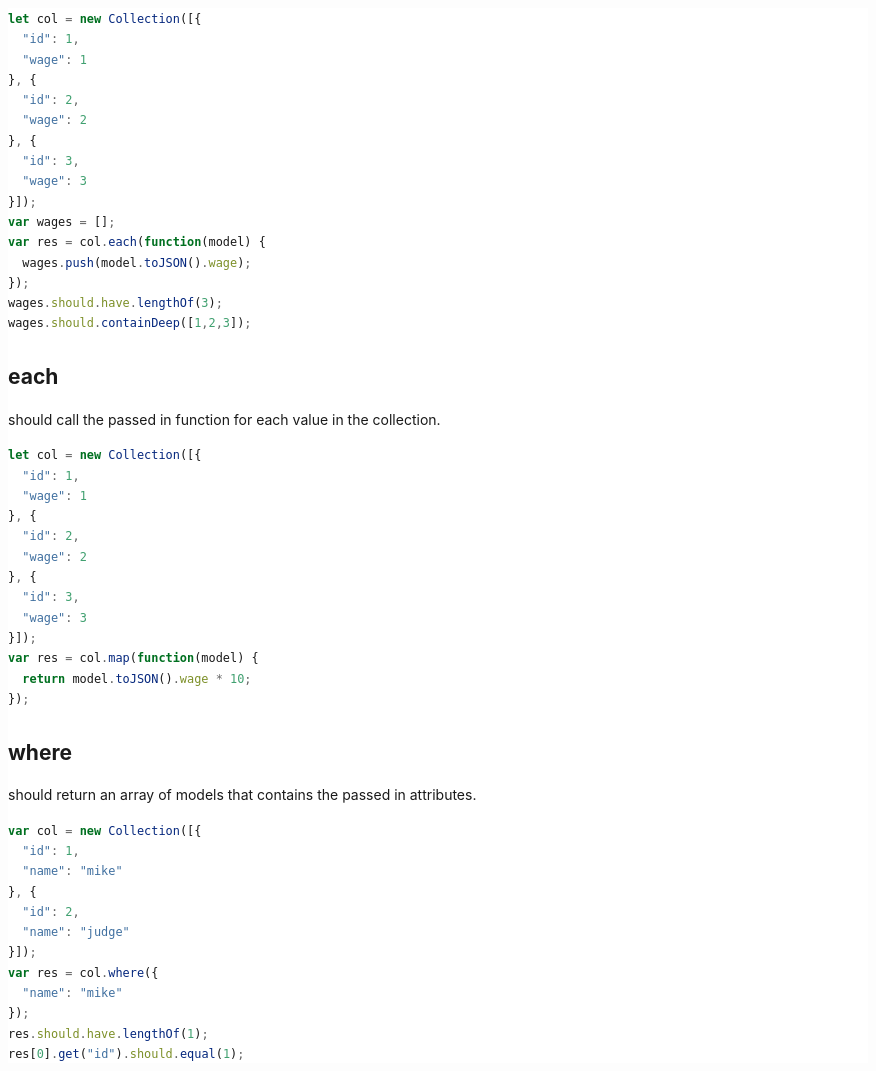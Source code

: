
 ```js
let col = new Collection([{
  "id": 1,
  "wage": 1
}, {
  "id": 2,
  "wage": 2
}, {
  "id": 3,
  "wage": 3
}]);
var wages = [];
var res = col.each(function(model) {
  wages.push(model.toJSON().wage);
});
wages.should.have.lengthOf(3);
wages.should.containDeep([1,2,3]);
```

<a name="collection-each"></a>
## each
should call the passed in function for each value in the collection.

```js
let col = new Collection([{
  "id": 1,
  "wage": 1
}, {
  "id": 2,
  "wage": 2
}, {
  "id": 3,
  "wage": 3
}]);
var res = col.map(function(model) {
  return model.toJSON().wage * 10;
});
```

<a name="collection-where"></a>
## where
should return an array of models that contains the passed in attributes.

```js
var col = new Collection([{
  "id": 1,
  "name": "mike"
}, {
  "id": 2,
  "name": "judge"
}]);
var res = col.where({
  "name": "mike"
});
res.should.have.lengthOf(1);
res[0].get("id").should.equal(1);
```

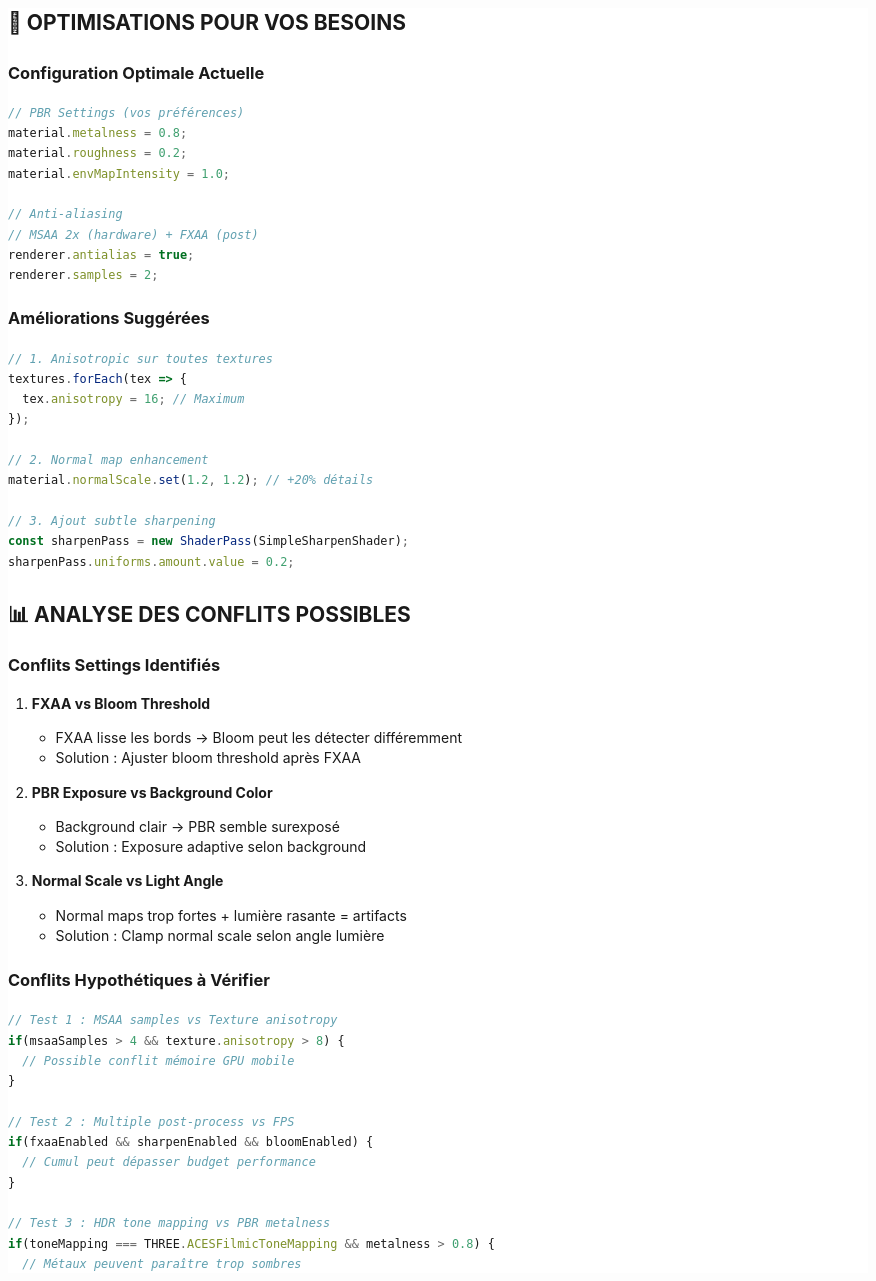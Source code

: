 ## 🎯 **OPTIMISATIONS POUR VOS BESOINS**

### **Configuration Optimale Actuelle**

```javascript
// PBR Settings (vos préférences)
material.metalness = 0.8;
material.roughness = 0.2;
material.envMapIntensity = 1.0;

// Anti-aliasing  
// MSAA 2x (hardware) + FXAA (post)
renderer.antialias = true;
renderer.samples = 2;
```

### **Améliorations Suggérées**

```javascript
// 1. Anisotropic sur toutes textures
textures.forEach(tex => {
  tex.anisotropy = 16; // Maximum
});

// 2. Normal map enhancement
material.normalScale.set(1.2, 1.2); // +20% détails

// 3. Ajout subtle sharpening
const sharpenPass = new ShaderPass(SimpleSharpenShader);
sharpenPass.uniforms.amount.value = 0.2;
```

## 📊 **ANALYSE DES CONFLITS POSSIBLES**

### **Conflits Settings Identifiés**

1. **FXAA vs Bloom Threshold**
   - FXAA lisse les bords → Bloom peut les détecter différemment
   - Solution : Ajuster bloom threshold après FXAA

2. **PBR Exposure vs Background Color**
   - Background clair → PBR semble surexposé
   - Solution : Exposure adaptive selon background

3. **Normal Scale vs Light Angle**  
   - Normal maps trop fortes + lumière rasante = artifacts
   - Solution : Clamp normal scale selon angle lumière

### **Conflits Hypothétiques à Vérifier**

```javascript
// Test 1 : MSAA samples vs Texture anisotropy
if(msaaSamples > 4 && texture.anisotropy > 8) {
  // Possible conflit mémoire GPU mobile
}

// Test 2 : Multiple post-process vs FPS
if(fxaaEnabled && sharpenEnabled && bloomEnabled) {
  // Cumul peut dépasser budget performance
}

// Test 3 : HDR tone mapping vs PBR metalness
if(toneMapping === THREE.ACESFilmicToneMapping && metalness > 0.8) {
  // Métaux peuvent paraître trop sombres
```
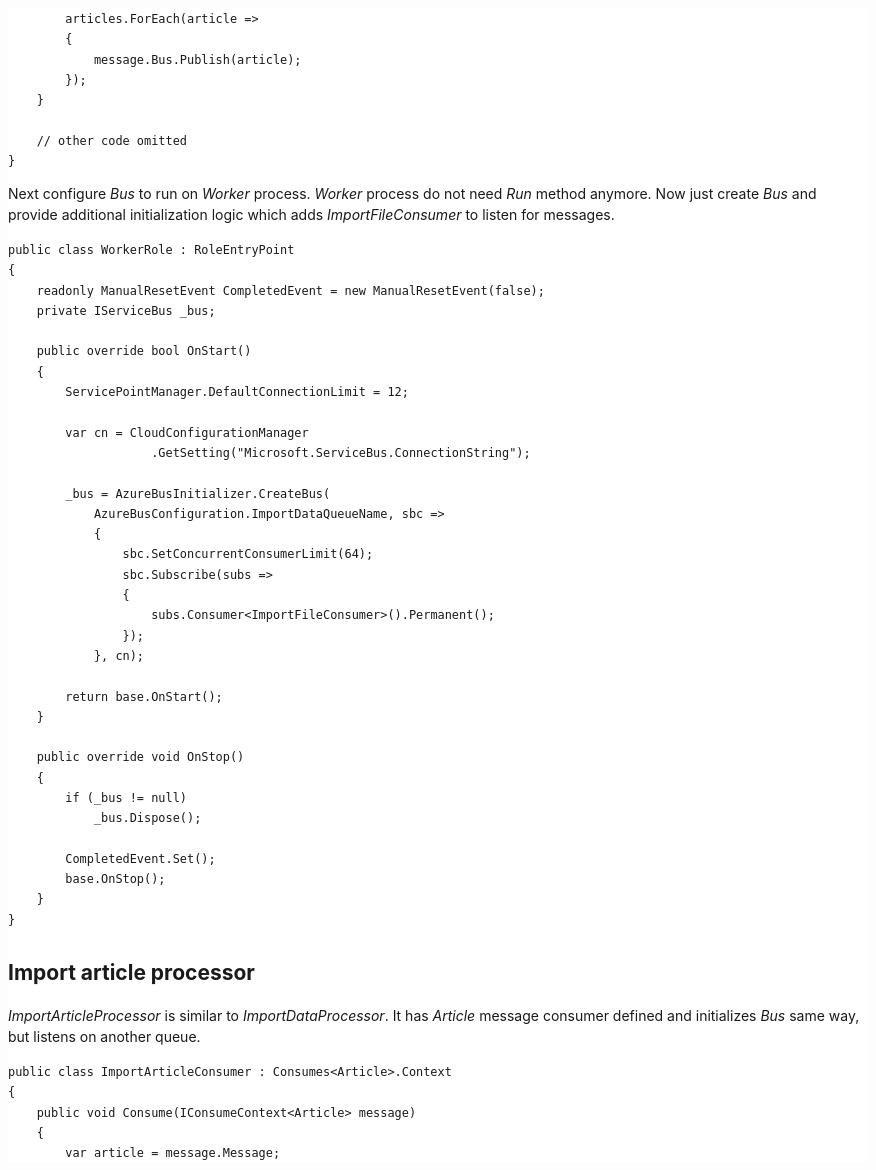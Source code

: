             articles.ForEach(article =>
            {
                message.Bus.Publish(article);
            });
        }

        // other code omitted
    }

Next configure _Bus_ to run on _Worker_ process. _Worker_ process do not need _Run_ method anymore. Now just create _Bus_ and provide additional initialization logic which adds _ImportFileConsumer_ to listen for messages.

    public class WorkerRole : RoleEntryPoint
    {
        readonly ManualResetEvent CompletedEvent = new ManualResetEvent(false);
        private IServiceBus _bus;

        public override bool OnStart()
        {
            ServicePointManager.DefaultConnectionLimit = 12;

            var cn = CloudConfigurationManager
                        .GetSetting("Microsoft.ServiceBus.ConnectionString");

            _bus = AzureBusInitializer.CreateBus(
                AzureBusConfiguration.ImportDataQueueName, sbc =>
                {
                    sbc.SetConcurrentConsumerLimit(64);
                    sbc.Subscribe(subs =>
                    {
                        subs.Consumer<ImportFileConsumer>().Permanent();
                    });
                }, cn);

            return base.OnStart();
        }

        public override void OnStop()
        {
            if (_bus != null)
                _bus.Dispose();

            CompletedEvent.Set();
            base.OnStop();
        }
    }

## Import article processor

_ImportArticleProcessor_ is similar to _ImportDataProcessor_. It has _Article_ message consumer defined and initializes _Bus_ same way, but listens on another queue.

    public class ImportArticleConsumer : Consumes<Article>.Context
    {
        public void Consume(IConsumeContext<Article> message)
        {
            var article = message.Message;
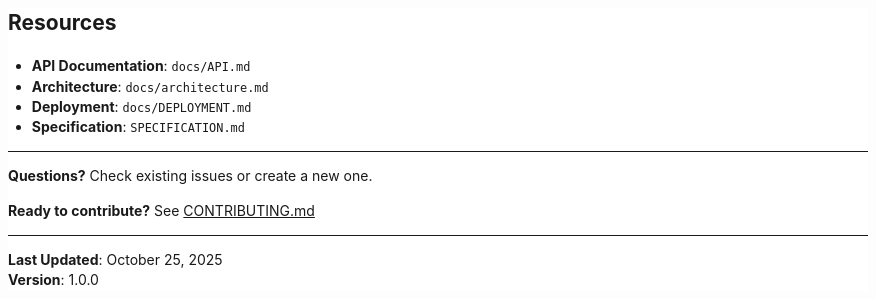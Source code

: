 ## Resources

- **API Documentation**: `docs/API.md`
- **Architecture**: `docs/architecture.md`
- **Deployment**: `docs/DEPLOYMENT.md`
- **Specification**: `SPECIFICATION.md`

---

**Questions?** Check existing issues or create a new one.

**Ready to contribute?** See [CONTRIBUTING.md](../CONTRIBUTING.md)

---

**Last Updated**: October 25, 2025  
**Version**: 1.0.0
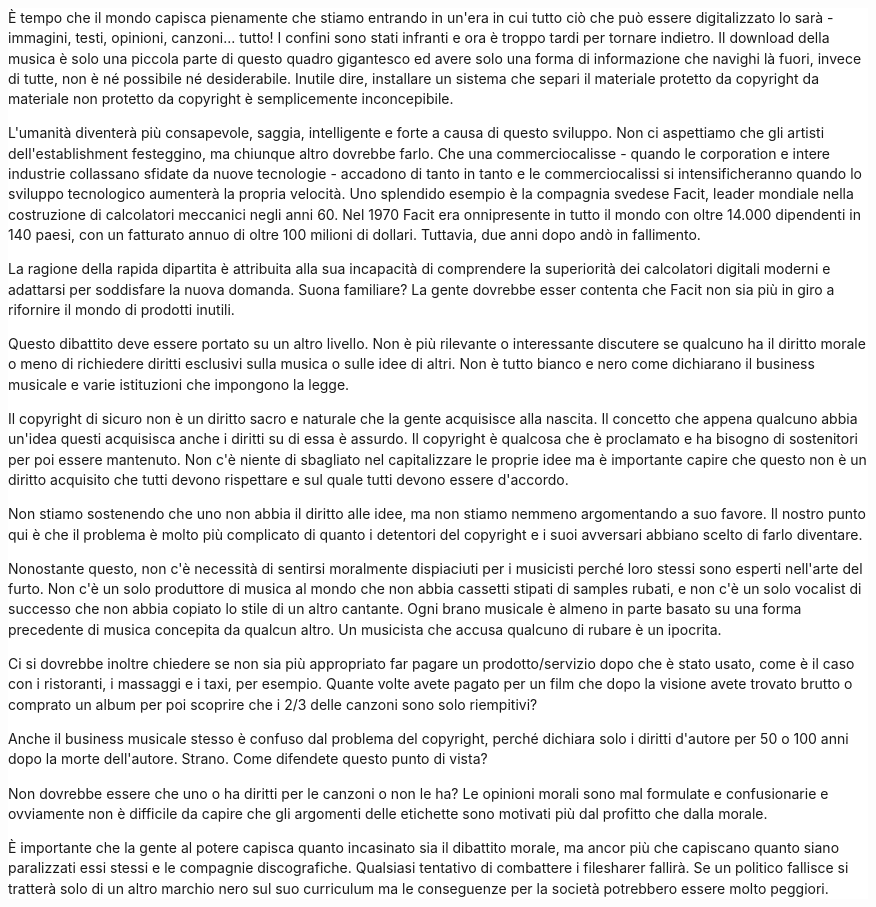 È tempo che il mondo capisca pienamente che stiamo entrando in un'era in cui tutto ciò che può essere digitalizzato lo sarà - immagini, testi, opinioni, canzoni... tutto! I confini sono stati infranti e ora è troppo tardi per tornare indietro. Il download della musica è solo una piccola parte di questo quadro gigantesco ed avere solo una forma di informazione che navighi là fuori, invece di tutte, non è né possibile né desiderabile. Inutile dire, installare un sistema che separi il materiale protetto da copyright da materiale non protetto da copyright è semplicemente inconcepibile.

L'umanità diventerà più consapevole, saggia, intelligente e forte a causa di questo sviluppo. Non ci aspettiamo che gli artisti dell'establishment festeggino, ma chiunque altro dovrebbe farlo. Che una commerciocalisse - quando le corporation e intere industrie collassano sfidate da nuove tecnologie - accadono di tanto in tanto e le commerciocalissi si intensificheranno quando lo sviluppo tecnologico aumenterà la propria velocità. Uno splendido esempio è la compagnia svedese Facit, leader mondiale nella costruzione di calcolatori meccanici negli anni 60. Nel 1970 Facit era onnipresente in tutto il mondo con oltre 14.000 dipendenti in 140 paesi, con un fatturato annuo di oltre 100 milioni di dollari. Tuttavia, due anni dopo andò in fallimento.

La ragione della rapida dipartita è attribuita alla sua incapacità di comprendere la superiorità dei calcolatori digitali moderni e adattarsi per soddisfare la nuova domanda. Suona familiare? La gente dovrebbe esser contenta che Facit non sia più in giro a rifornire il mondo di prodotti inutili.

Questo dibattito deve essere portato su un altro livello. Non è più rilevante o interessante discutere se qualcuno ha il diritto morale o meno di richiedere diritti esclusivi sulla musica o sulle idee di altri. Non è tutto bianco e nero come dichiarano il business musicale e varie istituzioni che impongono la legge.

Il copyright di sicuro non è un diritto sacro e naturale che la gente acquisisce alla nascita. Il concetto che appena qualcuno abbia un'idea questi acquisisca anche i diritti su di essa è assurdo. Il copyright è qualcosa che è proclamato e ha bisogno di sostenitori per poi essere mantenuto. Non c'è niente di sbagliato nel capitalizzare le proprie idee ma è importante capire che questo non è un diritto acquisito che tutti devono rispettare e sul quale tutti devono essere d'accordo.

Non stiamo sostenendo che uno non abbia il diritto alle idee, ma non stiamo nemmeno argomentando a suo favore. Il nostro punto qui è che il problema è molto più complicato di quanto i detentori del copyright e i suoi avversari abbiano scelto di farlo diventare.

Nonostante questo, non c'è necessità di sentirsi moralmente dispiaciuti per i musicisti perché loro stessi sono esperti nell'arte del furto. Non c'è un solo produttore di musica al mondo che non abbia cassetti stipati di samples rubati, e non c'è un solo vocalist di successo che non abbia copiato lo stile di un altro cantante. Ogni brano musicale è almeno in parte basato su una forma precedente di musica concepita da qualcun altro. Un musicista che accusa qualcuno di rubare è un ipocrita.

Ci si dovrebbe inoltre chiedere se non sia più appropriato far pagare un prodotto/servizio dopo che è stato usato, come è il caso con i ristoranti, i massaggi e i taxi, per esempio. Quante volte avete pagato per un film che dopo la visione avete trovato brutto o comprato un album per poi scoprire che i 2/3 delle canzoni sono solo riempitivi?

Anche il business musicale stesso è confuso dal problema del copyright, perché dichiara solo i diritti d'autore per 50 o 100 anni dopo la morte dell'autore. Strano. Come difendete questo punto di vista?

Non dovrebbe essere che uno o ha diritti per le canzoni o non le ha? Le opinioni morali sono mal formulate e confusionarie e ovviamente non è difficile da capire che gli argomenti delle etichette sono motivati più dal profitto che dalla morale.

È importante che la gente al potere capisca quanto incasinato sia il dibattito morale, ma ancor più che capiscano quanto siano paralizzati essi stessi e le compagnie discografiche. Qualsiasi tentativo di combattere i filesharer fallirà. Se un politico fallisce si tratterà solo di un altro marchio nero sul suo curriculum ma le conseguenze per la società potrebbero essere molto peggiori.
+--
Task goal:
Extract from the material above the stretch running from the line containing "should call the" through the line containing "- Solution : Ajuster". Keep the text exact and the pictures out.

Solution to the exercise:
should call the passed in function for each value in the collection.

```js
let col = new Collection([{
  "id": 1,
  "wage": 1
}, {
  "id": 2,
  "wage": 2
}, {
  "id": 3,
  "wage": 3
}]);
var res = col.map(function(model) {
  return model.toJSON().wage * 10;
});
```

<a name="collection-where"></a>
## where
should return an array of models that contains the passed in attributes.

```js
var col = new Collection([{
  "id": 1,
  "name": "mike"
}, {
  "id": 2,
  "name": "judge"
}]);
var res = col.where({
  "name": "mike"
});
res.should.have.lengthOf(1);
res[0].get("id").should.equal(1);
```

Source code

: ## 🎯 **OPTIMISATIONS POUR VOS BESOINS**

### **Configuration Optimale Actuelle**

```javascript
// PBR Settings (vos préférences)
material.metalness = 0.8;
material.roughness = 0.2;
material.envMapIntensity = 1.0;

// Anti-aliasing  
// MSAA 2x (hardware) + FXAA (post)
renderer.antialias = true;
renderer.samples = 2;
```

### **Améliorations Suggérées**

```javascript
// 1. Anisotropic sur toutes textures
textures.forEach(tex => {
  tex.anisotropy = 16; // Maximum
});

// 2. Normal map enhancement
material.normalScale.set(1.2, 1.2); // +20% détails

// 3. Ajout subtle sharpening
const sharpenPass = new ShaderPass(SimpleSharpenShader);
sharpenPass.uniforms.amount.value = 0.2;
```

## 📊 **ANALYSE DES CONFLITS POSSIBLES**

### **Conflits Settings Identifiés**

1. **FXAA vs Bloom Threshold**
   - FXAA lisse les bords → Bloom peut les détecter différemment
   - Solution : Ajuster bloom threshold après FXAA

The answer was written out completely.